Подлинная жизнь мадемуазель Башкирцевой
Шрифт:
Есть сведения, что он именно так и думал. Арман Лану в своей книге о Мопассане
приводит свидетельство одного, как он говорит, достойного доверия свидетеля, Бода де
Морселе, секретаря редакции одной из газет, в которой сотрудничал Мопассан.
“Однажды, - рассказывал Бод, - выходя из почтового бюро, я встретил Мопассана.
– Я страшно зол, - сказал Ги.
– Мадемуазель Башкирцева пишет мне письмо за письмом
“до востребования” и заставляет ходить
незнаком. Чего она от меня хочет? Может быть, она мечтает о любовной встрече?

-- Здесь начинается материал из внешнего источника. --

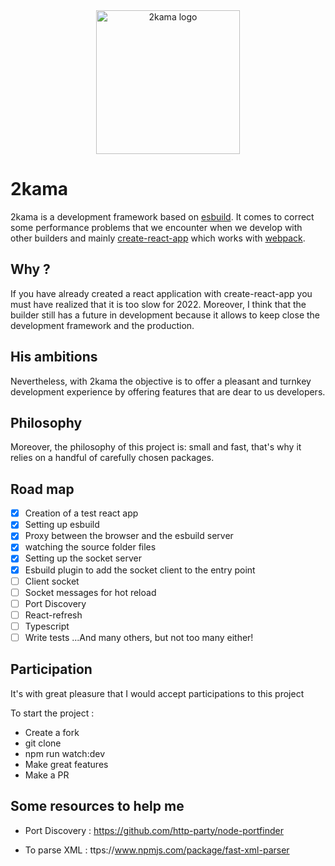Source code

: <div align="center" style="text-align: center"><img src="https://raw.githubusercontent.com/souricevincent/2kama/main/media/2kama-logo.svg" width="230" alt="2kama logo"/></div>


# 2kama
2kama is a development framework based on [esbuild](https://esbuild.github.io/). It comes to correct some performance problems that we encounter when we develop with other builders and mainly [create-react-app](https://create-react-app.dev/) which works with [webpack](https://webpack.js.org/).

## Why ?
If you have already created a react application with create-react-app you must have realized that it is too slow for 2022.
Moreover, I think that the builder still has a future in development because it allows to keep close the development framework and the production.

## His ambitions
Nevertheless, with 2kama the objective is to offer a pleasant and turnkey development experience by offering features that are dear to us developers.

## Philosophy
Moreover, the philosophy of this project is: small and fast, that's why it relies on a handful of carefully chosen packages.

## Road map
- [x] Creation of a test react app
- [x] Setting up esbuild
- [x] Proxy between the browser and the esbuild server
- [x] watching the source folder files
- [x] Setting up the socket server
- [x] Esbuild plugin to add the socket client to the entry point
- [ ] Client socket
- [ ] Socket messages for hot reload
- [ ] Port Discovery
- [ ] React-refresh
- [ ] Typescript
- [ ] Write tests
...And many others, but not too many either!

## Participation
It's with great pleasure that I would accept participations to this project

To start the project :
- Create a fork
- git clone
- npm run watch:dev
- Make great features
- Make a PR

## Some resources to help me
- Port Discovery : https://github.com/http-party/node-portfinder

- To parse XML : ttps://www.npmjs.com/package/fast-xml-parser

Так
пусть изволит сказать об этом!”
Лану считал, что незнакомка недолго оставалась незнакомкой. Значит, Мопассан просто
поддерживал игру, завлекая рыбку в свои сети.
В дневнике, изданном у нас, нет никаких упоминаний про переписку с писателем. Однако
во французском издании 1901 года они есть.

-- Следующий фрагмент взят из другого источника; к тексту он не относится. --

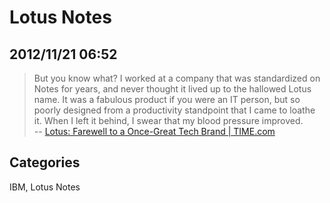 # Lotus Notes ## 2012/11/21 06:52> But you know what? I worked at a company that was standardized on Notes > for years, and never thought it lived up to the hallowed Lotus name. It > was a fabulous product if you were an IT person, but so poorly designed > from a productivity standpoint that I came to loathe it. When I left it > behind, I swear that my blood pressure improved.  > -- [Lotus: Farewell to a Once-Great Tech Brand | TIME.com][1][1]: http://techland.time.com/2012/11/20/lotus-farewell-to-a-once-great-tech-brand/## CategoriesIBM, Lotus Notes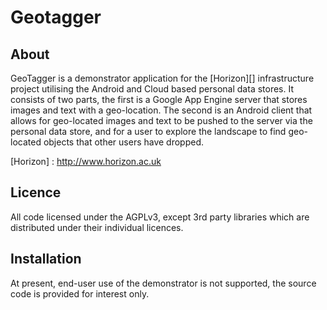 Geotagger
=========

About
-----

GeoTagger is a demonstrator application for the [Horizon][] infrastructure project utilising
the Android and Cloud based personal data stores.  It consists of two parts, the first is a
Google App Engine server that stores images and text with a geo-location.  The second is an
Android client that allows for geo-located images and text to be pushed to the server via
the personal data store, and for a user to explore the landscape to find geo-located objects
that other users have dropped.

[Horizon] : http://www.horizon.ac.uk

Licence
-------
All code licensed under the AGPLv3, except 3rd party libraries which are 
distributed under their individual licences.

Installation
------------
At present, end-user use of the demonstrator is not supported, the source code is provided
for interest only.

“Осталась дома, чтобы ответить незнакомцу. (Хорошенькое дело, она или публикаторы
называют Ги де Мопассана незнакомцем - авт.) Собственно говоря, я для него незнакомка.
Он мне уже трижды ответил. Он не Бальзак, которого боготворишь за все. Теперь я
сожалею, что обратилась не к Золя, а к его адъютанту, талантливому и даже очень. Среди
молодых он мне понравился больше всех. Однажды я проснулась, ощущая потребность,
чтобы какой-нибудь знаток оценил по достоинству, как красиво я умею писать: я подумала
и выбрала его”. (Запись от 15 апреля 1884 года.)
Со своего четвертого письма Мария Башкирцева перевоплощается в Савантена Жозефа.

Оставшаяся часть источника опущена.